Hizo una pausa. Miró a Ali directamente a los ojos.
—Y tú… tú eres el premio gordo, chico. Por lo que he oído, no eres normal. No eres un simple mutante de nivel 1 o 2. Haces cosas que nadie debería poder hacer. Cosas que rompen todas las reglas. Por eso Némesis te quiere tanto. Por eso pagaron a tu tío una fortuna por ti. Si te atrapan… te van a desarmar célula por célula hasta que no quede nada. Y luego usarán lo que aprendan de ti para hacer ejércitos. Para empezar guerras. Para matar a millones.
Ali cerró los ojos. Una náusea terrible le subió por la garganta. No quería eso. No quería ser el motivo de que nadie muriera. Solo quería ser un chico normal. Solo quería que le dejaran en paz.
—¿Y LUMEN? —preguntó, abriendo los ojos otra vez—. En el foro decían que ellos nos protegen.

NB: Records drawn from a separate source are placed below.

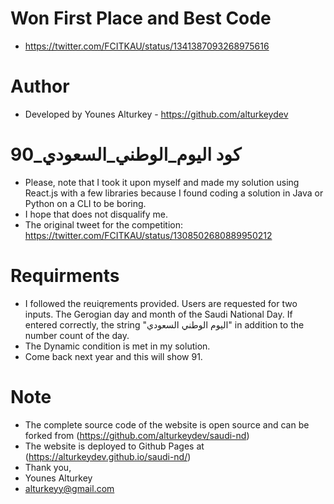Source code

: # Won First Place and Best Code
- https://twitter.com/FCITKAU/status/1341387093268975616

# Author
- Developed by Younes Alturkey - https://github.com/alturkeydev

#  كود اليوم_الوطني_السعودي_90  
- Please, note that I took it upon myself and made my solution using React.js with a few libraries because I found coding a solution in Java or Python on a CLI to be boring.
- I hope that does not disqualify me.
- The original tweet for the competition: https://twitter.com/FCITKAU/status/1308502680889950212

# Requirments
- I followed the reuiqrements provided. Users are requested for two inputs. The Gerogian day and month of the Saudi National Day. If entered correctly, the string "اليوم الوطني السعودي" in addition to the number count of the day.
- The Dynamic condition is met in my solution.
- Come back next year and this will show 91.

# Note
- The complete source code of the website is open source and can be forked from (https://github.com/alturkeydev/saudi-nd)
- The website is deployed to Github Pages at (https://alturkeydev.github.io/saudi-nd/)
- Thank you,
- Younes Alturkey
- alturkeyy@gmail.com
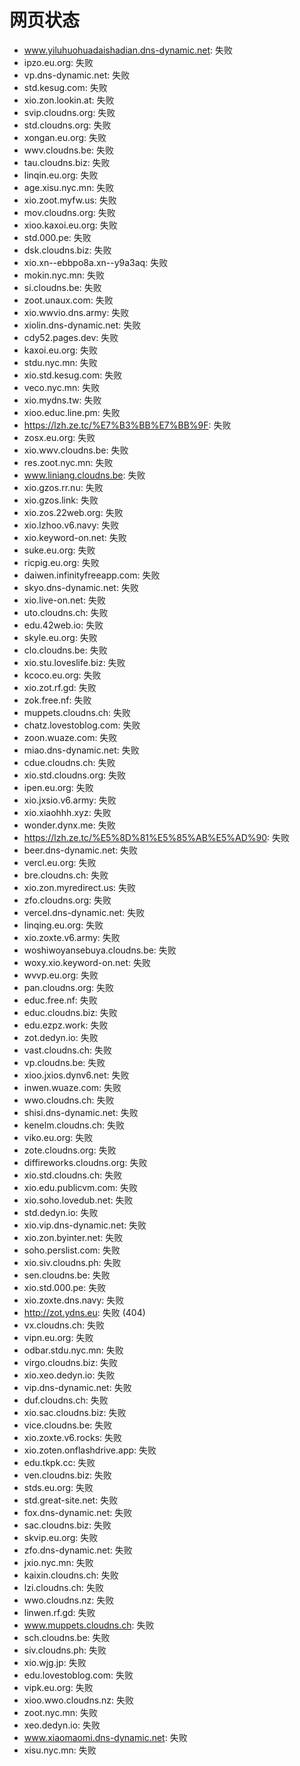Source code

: # 网页状态
- www.yiluhuohuadaishadian.dns-dynamic.net: 失败
- ipzo.eu.org: 失败
- vp.dns-dynamic.net: 失败
- std.kesug.com: 失败
- xio.zon.lookin.at: 失败
- svip.cloudns.org: 失败
- std.cloudns.org: 失败
- xongan.eu.org: 失败
- wwv.cloudns.be: 失败
- tau.cloudns.biz: 失败
- linqin.eu.org: 失败
- age.xisu.nyc.mn: 失败
- xio.zoot.myfw.us: 失败
- mov.cloudns.org: 失败
- xioo.kaxoi.eu.org: 失败
- std.000.pe: 失败
- dsk.cloudns.biz: 失败
- xio.xn--ebbpo8a.xn--y9a3aq: 失败
- mokin.nyc.mn: 失败
- si.cloudns.be: 失败
- zoot.unaux.com: 失败
- xio.wwvio.dns.army: 失败
- xiolin.dns-dynamic.net: 失败
- cdy52.pages.dev: 失败
- kaxoi.eu.org: 失败
- stdu.nyc.mn: 失败
- xio.std.kesug.com: 失败
- veco.nyc.mn: 失败
- xio.mydns.tw: 失败
- xioo.educ.line.pm: 失败
- https://lzh.ze.tc/%E7%B3%BB%E7%BB%9F: 失败
- zosx.eu.org: 失败
- xio.wwv.cloudns.be: 失败
- res.zoot.nyc.mn: 失败
- www.liniang.cloudns.be: 失败
- xio.gzos.rr.nu: 失败
- xio.gzos.link: 失败
- xio.zos.22web.org: 失败
- xio.lzhoo.v6.navy: 失败
- xio.keyword-on.net: 失败
- suke.eu.org: 失败
- ricpig.eu.org: 失败
- daiwen.infinityfreeapp.com: 失败
- skyo.dns-dynamic.net: 失败
- xio.live-on.net: 失败
- uto.cloudns.ch: 失败
- edu.42web.io: 失败
- skyle.eu.org: 失败
- clo.cloudns.be: 失败
- xio.stu.loveslife.biz: 失败
- kcoco.eu.org: 失败
- xio.zot.rf.gd: 失败
- zok.free.nf: 失败
- muppets.cloudns.ch: 失败
- chatz.lovestoblog.com: 失败
- zoon.wuaze.com: 失败
- miao.dns-dynamic.net: 失败
- cdue.cloudns.ch: 失败
- xio.std.cloudns.org: 失败
- ipen.eu.org: 失败
- xio.jxsio.v6.army: 失败
- xio.xiaohhh.xyz: 失败
- wonder.dynx.me: 失败
- https://lzh.ze.tc/%E5%8D%81%E5%85%AB%E5%AD%90: 失败
- beer.dns-dynamic.net: 失败
- vercl.eu.org: 失败
- bre.cloudns.ch: 失败
- xio.zon.myredirect.us: 失败
- zfo.cloudns.org: 失败
- vercel.dns-dynamic.net: 失败
- linqing.eu.org: 失败
- xio.zoxte.v6.army: 失败
- woshiwoyansebuya.cloudns.be: 失败
- woxy.xio.keyword-on.net: 失败
- wvvp.eu.org: 失败
- pan.cloudns.org: 失败
- educ.free.nf: 失败
- educ.cloudns.biz: 失败
- edu.ezpz.work: 失败
- zot.dedyn.io: 失败
- vast.cloudns.ch: 失败
- vp.cloudns.be: 失败
- xioo.jxios.dynv6.net: 失败
- inwen.wuaze.com: 失败
- wwo.cloudns.ch: 失败
- shisi.dns-dynamic.net: 失败
- kenelm.cloudns.ch: 失败
- viko.eu.org: 失败
- zote.cloudns.org: 失败
- diffireworks.cloudns.org: 失败
- xio.std.cloudns.ch: 失败
- xio.edu.publicvm.com: 失败
- xio.soho.lovedub.net: 失败
- std.dedyn.io: 失败
- xio.vip.dns-dynamic.net: 失败
- xio.zon.byinter.net: 失败
- soho.perslist.com: 失败
- xio.siv.cloudns.ph: 失败
- sen.cloudns.be: 失败
- xio.std.000.pe: 失败
- xio.zoxte.dns.navy: 失败
- http://zot.ydns.eu: 失败 (404)
- vx.cloudns.ch: 失败
- vipn.eu.org: 失败
- odbar.stdu.nyc.mn: 失败
- virgo.cloudns.biz: 失败
- xio.xeo.dedyn.io: 失败
- vip.dns-dynamic.net: 失败
- duf.cloudns.ch: 失败
- xio.sac.cloudns.biz: 失败
- vice.cloudns.be: 失败
- xio.zoxte.v6.rocks: 失败
- xio.zoten.onflashdrive.app: 失败
- edu.tkpk.cc: 失败
- ven.cloudns.biz: 失败
- stds.eu.org: 失败
- std.great-site.net: 失败
- fox.dns-dynamic.net: 失败
- sac.cloudns.biz: 失败
- skvip.eu.org: 失败
- zfo.dns-dynamic.net: 失败
- jxio.nyc.mn: 失败
- kaixin.cloudns.ch: 失败
- lzi.cloudns.ch: 失败
- wwo.cloudns.nz: 失败
- linwen.rf.gd: 失败
- www.muppets.cloudns.ch: 失败
- sch.cloudns.be: 失败
- siv.cloudns.ph: 失败
- xio.wjg.jp: 失败
- edu.lovestoblog.com: 失败
- vipk.eu.org: 失败
- xioo.wwo.cloudns.nz: 失败
- zoot.nyc.mn: 失败
- xeo.dedyn.io: 失败
- www.xiaomaomi.dns-dynamic.net: 失败
- xisu.nyc.mn: 失败
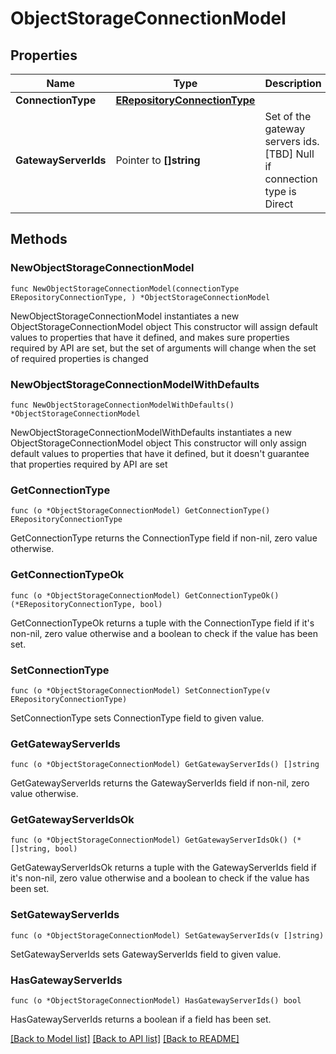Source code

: # ObjectStorageConnectionModel

## Properties

Name | Type | Description | Notes
------------ | ------------- | ------------- | -------------
**ConnectionType** | [**ERepositoryConnectionType**](ERepositoryConnectionType.md) |  | 
**GatewayServerIds** | Pointer to **[]string** | Set of the gateway servers ids. [TBD] Null if connection type is Direct | [optional] 

## Methods

### NewObjectStorageConnectionModel

`func NewObjectStorageConnectionModel(connectionType ERepositoryConnectionType, ) *ObjectStorageConnectionModel`

NewObjectStorageConnectionModel instantiates a new ObjectStorageConnectionModel object
This constructor will assign default values to properties that have it defined,
and makes sure properties required by API are set, but the set of arguments
will change when the set of required properties is changed

### NewObjectStorageConnectionModelWithDefaults

`func NewObjectStorageConnectionModelWithDefaults() *ObjectStorageConnectionModel`

NewObjectStorageConnectionModelWithDefaults instantiates a new ObjectStorageConnectionModel object
This constructor will only assign default values to properties that have it defined,
but it doesn't guarantee that properties required by API are set

### GetConnectionType

`func (o *ObjectStorageConnectionModel) GetConnectionType() ERepositoryConnectionType`

GetConnectionType returns the ConnectionType field if non-nil, zero value otherwise.

### GetConnectionTypeOk

`func (o *ObjectStorageConnectionModel) GetConnectionTypeOk() (*ERepositoryConnectionType, bool)`

GetConnectionTypeOk returns a tuple with the ConnectionType field if it's non-nil, zero value otherwise
and a boolean to check if the value has been set.

### SetConnectionType

`func (o *ObjectStorageConnectionModel) SetConnectionType(v ERepositoryConnectionType)`

SetConnectionType sets ConnectionType field to given value.


### GetGatewayServerIds

`func (o *ObjectStorageConnectionModel) GetGatewayServerIds() []string`

GetGatewayServerIds returns the GatewayServerIds field if non-nil, zero value otherwise.

### GetGatewayServerIdsOk

`func (o *ObjectStorageConnectionModel) GetGatewayServerIdsOk() (*[]string, bool)`

GetGatewayServerIdsOk returns a tuple with the GatewayServerIds field if it's non-nil, zero value otherwise
and a boolean to check if the value has been set.

### SetGatewayServerIds

`func (o *ObjectStorageConnectionModel) SetGatewayServerIds(v []string)`

SetGatewayServerIds sets GatewayServerIds field to given value.

### HasGatewayServerIds

`func (o *ObjectStorageConnectionModel) HasGatewayServerIds() bool`

HasGatewayServerIds returns a boolean if a field has been set.


[[Back to Model list]](../README.md#documentation-for-models) [[Back to API list]](../README.md#documentation-for-api-endpoints) [[Back to README]](../README.md)


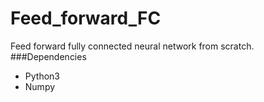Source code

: # Feed_forward_FC
Feed forward fully connected neural network from scratch.
###Dependencies
  * Python3
  * Numpy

Que son como… como los buenos.
Riven soltó otra risa, esta vez más amarga, más oscura.
—Los buenos. Sí. Eso dicen ellos —escupió al suelo, con asco—. LUMEN es una organización de Despertados. Se llaman a sí mismos los protectores. Tienen bases secretas en todo el mundo. Entrenan a los nuevos. Les dan casa, comida, ropa. Les dicen que son una familia. Que juntos lucharemos por un mundo donde seamos aceptados. Bonito, ¿verdad?
—¿Y no es verdad?
Riven miró hacia otro lado. Por un segundo Ali vio algo en sus ojos que no era arrogancia. Era cansancio. Dolor. Algo que le había pasado y no quería recordar.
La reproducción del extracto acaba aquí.